Electrically Pumped 1.5-µm MEMS VCSEL Tunes over 40 nm

Breck Hitz

A collaboration of scientists at Two-Chip Photonics AG and Technische Universität Darmstadt, both in Darmstadt, Germany, and at Technische Universität München in Munich, Germany, has resulted in an electrically pumped vertical-cavity surface-emitting laser (VCSEL) with a 40-nm tuning range, the widest yet reported for such a device. Lasing in a single mode from ~1553 to ~1595 nm, the laser could find important applications not only in telecommunications, but also in trace-gas sensing, metrology, process control and medical diagnostics.

Figure 1. Passing a current (injected through the vias) through the mirror membrane expands it and thereby increases the resonator length, tuning the wavelength of the electrically pumped VCSEL. The chip consisting of the mirror membrane and its GaAs substrate is grown separately and placed, upside down, above the gain chip. ©2004 IEEE.

Mechanically, the laser consists of two chips: a VCSEL amplifier and a microelectromechanical systems (MEMS) mirror membrane (Figure 1). The inherent curvature of the mirror membrane -- its radius of curvature is roughly 5.5 mm -- removes the need for critical alignment between the two chips when they are assembled.
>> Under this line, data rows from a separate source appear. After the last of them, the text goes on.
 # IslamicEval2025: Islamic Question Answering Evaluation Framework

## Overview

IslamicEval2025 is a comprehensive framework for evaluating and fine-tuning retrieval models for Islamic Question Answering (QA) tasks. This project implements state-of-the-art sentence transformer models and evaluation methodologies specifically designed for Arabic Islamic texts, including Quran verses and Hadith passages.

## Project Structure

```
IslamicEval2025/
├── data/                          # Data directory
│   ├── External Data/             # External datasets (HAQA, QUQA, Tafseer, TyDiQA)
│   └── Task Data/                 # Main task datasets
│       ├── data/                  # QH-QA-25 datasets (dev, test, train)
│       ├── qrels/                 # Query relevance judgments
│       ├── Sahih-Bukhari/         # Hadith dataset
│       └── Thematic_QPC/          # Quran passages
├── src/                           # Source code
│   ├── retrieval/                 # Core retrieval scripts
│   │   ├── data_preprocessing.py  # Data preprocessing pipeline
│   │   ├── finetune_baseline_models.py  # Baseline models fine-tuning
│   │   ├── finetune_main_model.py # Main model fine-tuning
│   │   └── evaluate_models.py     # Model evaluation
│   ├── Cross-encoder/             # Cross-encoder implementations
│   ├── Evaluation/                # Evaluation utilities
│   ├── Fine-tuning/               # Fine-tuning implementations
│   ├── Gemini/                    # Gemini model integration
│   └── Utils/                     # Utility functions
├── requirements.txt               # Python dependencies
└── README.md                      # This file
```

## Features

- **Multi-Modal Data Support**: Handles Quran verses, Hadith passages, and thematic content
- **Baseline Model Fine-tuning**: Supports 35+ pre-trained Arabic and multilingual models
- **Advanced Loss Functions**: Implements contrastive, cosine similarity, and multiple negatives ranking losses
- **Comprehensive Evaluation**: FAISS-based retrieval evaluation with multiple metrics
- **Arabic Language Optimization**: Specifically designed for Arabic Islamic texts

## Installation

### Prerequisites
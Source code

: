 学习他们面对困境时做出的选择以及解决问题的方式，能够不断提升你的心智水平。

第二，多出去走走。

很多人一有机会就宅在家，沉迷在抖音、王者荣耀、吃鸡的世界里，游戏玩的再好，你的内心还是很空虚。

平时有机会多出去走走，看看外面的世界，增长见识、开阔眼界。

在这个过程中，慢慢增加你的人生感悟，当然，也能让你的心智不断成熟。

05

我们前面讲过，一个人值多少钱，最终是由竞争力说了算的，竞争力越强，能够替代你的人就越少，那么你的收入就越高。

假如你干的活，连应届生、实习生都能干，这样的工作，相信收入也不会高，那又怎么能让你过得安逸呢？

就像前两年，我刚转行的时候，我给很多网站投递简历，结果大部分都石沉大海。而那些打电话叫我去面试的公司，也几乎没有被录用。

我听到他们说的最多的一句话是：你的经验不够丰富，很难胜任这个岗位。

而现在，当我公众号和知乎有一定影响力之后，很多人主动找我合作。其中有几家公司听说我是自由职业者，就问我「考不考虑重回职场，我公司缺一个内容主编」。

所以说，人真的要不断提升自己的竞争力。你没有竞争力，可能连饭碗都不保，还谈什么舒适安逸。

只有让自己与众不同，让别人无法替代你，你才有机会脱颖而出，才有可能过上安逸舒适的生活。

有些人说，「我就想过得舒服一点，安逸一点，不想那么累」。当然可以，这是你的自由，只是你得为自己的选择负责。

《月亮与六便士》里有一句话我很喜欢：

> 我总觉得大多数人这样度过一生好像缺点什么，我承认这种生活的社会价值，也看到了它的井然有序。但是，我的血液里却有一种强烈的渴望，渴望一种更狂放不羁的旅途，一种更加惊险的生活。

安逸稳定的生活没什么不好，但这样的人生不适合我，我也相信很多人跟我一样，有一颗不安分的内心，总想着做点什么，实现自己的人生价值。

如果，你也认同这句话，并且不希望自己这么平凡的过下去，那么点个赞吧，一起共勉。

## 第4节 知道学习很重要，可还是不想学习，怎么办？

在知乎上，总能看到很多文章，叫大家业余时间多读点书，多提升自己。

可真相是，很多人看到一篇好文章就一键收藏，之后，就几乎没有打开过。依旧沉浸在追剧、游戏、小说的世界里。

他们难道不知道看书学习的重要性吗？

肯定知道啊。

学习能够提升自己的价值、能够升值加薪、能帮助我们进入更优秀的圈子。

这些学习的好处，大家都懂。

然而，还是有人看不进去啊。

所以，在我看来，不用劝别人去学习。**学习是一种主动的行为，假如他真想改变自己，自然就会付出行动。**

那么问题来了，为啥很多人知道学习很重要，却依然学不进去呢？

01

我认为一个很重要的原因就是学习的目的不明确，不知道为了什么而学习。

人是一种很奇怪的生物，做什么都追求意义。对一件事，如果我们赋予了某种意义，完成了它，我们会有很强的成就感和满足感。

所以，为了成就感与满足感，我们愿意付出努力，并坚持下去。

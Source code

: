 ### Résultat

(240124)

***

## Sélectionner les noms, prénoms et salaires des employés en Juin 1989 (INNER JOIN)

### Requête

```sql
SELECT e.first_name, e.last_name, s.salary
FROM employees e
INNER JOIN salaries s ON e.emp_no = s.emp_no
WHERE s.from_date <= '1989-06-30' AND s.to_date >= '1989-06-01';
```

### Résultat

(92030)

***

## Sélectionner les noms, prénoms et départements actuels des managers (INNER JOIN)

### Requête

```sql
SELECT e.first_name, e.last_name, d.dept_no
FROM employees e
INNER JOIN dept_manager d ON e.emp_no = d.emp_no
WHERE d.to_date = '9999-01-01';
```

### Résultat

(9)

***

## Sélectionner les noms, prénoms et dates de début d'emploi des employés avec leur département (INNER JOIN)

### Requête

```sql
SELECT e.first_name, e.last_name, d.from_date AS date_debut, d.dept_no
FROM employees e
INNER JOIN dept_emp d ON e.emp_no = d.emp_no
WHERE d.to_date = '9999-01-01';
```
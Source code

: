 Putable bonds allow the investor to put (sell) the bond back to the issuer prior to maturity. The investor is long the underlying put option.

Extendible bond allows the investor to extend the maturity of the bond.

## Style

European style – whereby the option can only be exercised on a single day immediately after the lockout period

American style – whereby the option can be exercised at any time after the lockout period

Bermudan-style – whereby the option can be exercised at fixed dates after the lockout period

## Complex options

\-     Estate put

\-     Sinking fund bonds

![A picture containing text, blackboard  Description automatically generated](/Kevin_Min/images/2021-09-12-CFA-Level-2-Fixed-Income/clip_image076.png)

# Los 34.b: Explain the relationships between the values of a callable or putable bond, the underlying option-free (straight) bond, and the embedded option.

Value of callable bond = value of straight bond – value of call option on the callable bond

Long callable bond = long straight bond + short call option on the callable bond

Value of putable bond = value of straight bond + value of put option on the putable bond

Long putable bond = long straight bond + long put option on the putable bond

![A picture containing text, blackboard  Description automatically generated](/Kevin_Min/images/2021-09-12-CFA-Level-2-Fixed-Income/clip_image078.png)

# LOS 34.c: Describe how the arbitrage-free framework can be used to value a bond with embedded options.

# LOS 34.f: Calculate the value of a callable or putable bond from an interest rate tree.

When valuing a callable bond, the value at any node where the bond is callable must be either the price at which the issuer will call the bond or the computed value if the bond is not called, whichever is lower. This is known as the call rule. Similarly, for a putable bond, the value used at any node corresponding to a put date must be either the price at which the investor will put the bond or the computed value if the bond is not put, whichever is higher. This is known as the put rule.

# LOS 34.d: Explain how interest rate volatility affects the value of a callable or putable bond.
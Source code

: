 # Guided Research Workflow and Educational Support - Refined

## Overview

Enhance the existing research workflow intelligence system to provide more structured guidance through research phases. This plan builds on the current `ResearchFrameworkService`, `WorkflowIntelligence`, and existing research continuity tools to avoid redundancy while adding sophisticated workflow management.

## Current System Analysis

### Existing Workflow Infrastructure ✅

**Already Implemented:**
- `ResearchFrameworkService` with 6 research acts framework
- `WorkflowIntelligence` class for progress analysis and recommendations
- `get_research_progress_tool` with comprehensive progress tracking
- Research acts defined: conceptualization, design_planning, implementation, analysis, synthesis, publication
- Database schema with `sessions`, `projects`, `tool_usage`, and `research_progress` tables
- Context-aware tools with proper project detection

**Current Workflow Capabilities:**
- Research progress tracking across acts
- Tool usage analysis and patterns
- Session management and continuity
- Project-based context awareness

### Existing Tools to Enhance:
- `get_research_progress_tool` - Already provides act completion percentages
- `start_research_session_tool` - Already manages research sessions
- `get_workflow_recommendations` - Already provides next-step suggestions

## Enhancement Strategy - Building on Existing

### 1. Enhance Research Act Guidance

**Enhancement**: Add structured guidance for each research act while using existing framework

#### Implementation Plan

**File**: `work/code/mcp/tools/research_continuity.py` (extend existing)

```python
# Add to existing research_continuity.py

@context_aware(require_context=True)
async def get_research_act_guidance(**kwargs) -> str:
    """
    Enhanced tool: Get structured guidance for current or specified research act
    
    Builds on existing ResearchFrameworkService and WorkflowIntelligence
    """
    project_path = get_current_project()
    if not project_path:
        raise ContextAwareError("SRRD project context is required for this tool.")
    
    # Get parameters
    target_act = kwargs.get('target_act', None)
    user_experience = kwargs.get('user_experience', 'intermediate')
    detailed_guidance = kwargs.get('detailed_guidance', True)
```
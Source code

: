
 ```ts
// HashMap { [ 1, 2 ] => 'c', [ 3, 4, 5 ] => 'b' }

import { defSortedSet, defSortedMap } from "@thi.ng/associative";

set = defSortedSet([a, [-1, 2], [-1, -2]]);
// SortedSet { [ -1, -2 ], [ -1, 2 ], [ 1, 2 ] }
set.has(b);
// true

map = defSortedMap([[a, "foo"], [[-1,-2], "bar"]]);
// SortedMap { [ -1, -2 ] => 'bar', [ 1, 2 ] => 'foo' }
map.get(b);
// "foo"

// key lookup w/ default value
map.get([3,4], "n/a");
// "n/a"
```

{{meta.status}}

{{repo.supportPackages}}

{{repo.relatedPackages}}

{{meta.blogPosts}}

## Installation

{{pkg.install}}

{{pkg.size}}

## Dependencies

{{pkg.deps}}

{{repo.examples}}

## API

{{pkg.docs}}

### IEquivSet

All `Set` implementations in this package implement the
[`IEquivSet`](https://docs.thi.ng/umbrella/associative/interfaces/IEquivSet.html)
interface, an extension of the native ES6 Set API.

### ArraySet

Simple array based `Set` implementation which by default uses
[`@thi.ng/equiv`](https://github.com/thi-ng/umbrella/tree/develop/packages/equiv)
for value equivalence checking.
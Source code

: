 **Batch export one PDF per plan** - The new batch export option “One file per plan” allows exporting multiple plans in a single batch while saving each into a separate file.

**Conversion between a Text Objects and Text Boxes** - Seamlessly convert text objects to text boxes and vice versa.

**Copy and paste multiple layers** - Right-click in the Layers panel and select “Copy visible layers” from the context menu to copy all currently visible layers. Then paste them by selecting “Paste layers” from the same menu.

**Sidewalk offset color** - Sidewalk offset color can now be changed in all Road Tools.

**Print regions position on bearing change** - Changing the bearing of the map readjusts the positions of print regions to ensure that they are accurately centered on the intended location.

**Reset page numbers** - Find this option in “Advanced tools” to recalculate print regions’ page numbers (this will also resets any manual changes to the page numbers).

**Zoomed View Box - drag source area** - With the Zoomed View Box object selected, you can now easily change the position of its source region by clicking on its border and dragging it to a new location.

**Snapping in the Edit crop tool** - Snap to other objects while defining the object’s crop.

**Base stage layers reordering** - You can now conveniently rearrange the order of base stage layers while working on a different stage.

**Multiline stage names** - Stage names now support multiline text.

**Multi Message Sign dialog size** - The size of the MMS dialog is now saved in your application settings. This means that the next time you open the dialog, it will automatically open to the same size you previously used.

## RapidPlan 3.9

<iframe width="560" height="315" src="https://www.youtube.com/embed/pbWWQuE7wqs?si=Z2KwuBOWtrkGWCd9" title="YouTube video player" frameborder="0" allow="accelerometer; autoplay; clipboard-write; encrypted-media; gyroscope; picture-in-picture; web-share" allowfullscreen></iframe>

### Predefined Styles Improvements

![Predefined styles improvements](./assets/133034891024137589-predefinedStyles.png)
This mirror membrane, which serves as the output coupler, and a gold mirror/dielectric distributed Bragg reflector combination at the bottom of the semiconductor define the resonator.

The laser is tuned by running a current through the mirror membrane, heating it and causing it to expand. As it expands, it lengthens the laser resonator, shifting the output to a longer wavelength. (In the figure, it appears that the mirror membrane makes electrical contact with the semiconductor's N-contact. In fact, the bottom layers of the membrane are undoped and, hence, nonconductive, so the membrane is insulated from the semiconductor current.)

Figure 2. The lower trace indicates the spectral output of the laser tuned to its maximum output power. The envelope (upper trace) indicates the maximum power obtained across the more-than-40-nm tuning range. ©2004 IEEE.

Output power from the laser is relatively constant as it is tuned across its ~40-nm tuning range (Figure 2). The maximum power output is around 100 µW; two readily addressable factors account for this low value. The scientists estimate that the reflectivity of the mirror membrane is as high as 99.95 percent, which is far from the desired optimum coupling even for this low-gain laser. Also, the presence of higher-order side modes in Figure 2 indicates that the resonator's geometric parameters (mirror curvature, cavity length and intracavity aperture formed by the buried-tunnel junction) are not optimized for single-mode oscillation. They believe that improvements in both areas will result in considerably greater output power.

Because tuning speed is a critical parameter in many applications, they undertook a measurement of their thermoelectrically tuned laser's wavelength-tuning frequency response. They found that the 3-dB cutoff frequency was approximately 500 Hz and that the 1/e-time constant for a step change was about 1 ms. Although these specifications are slower than the corresponding ones for an electrostatically tuned MEMS laser, they are adequate for many applications, the scientists say.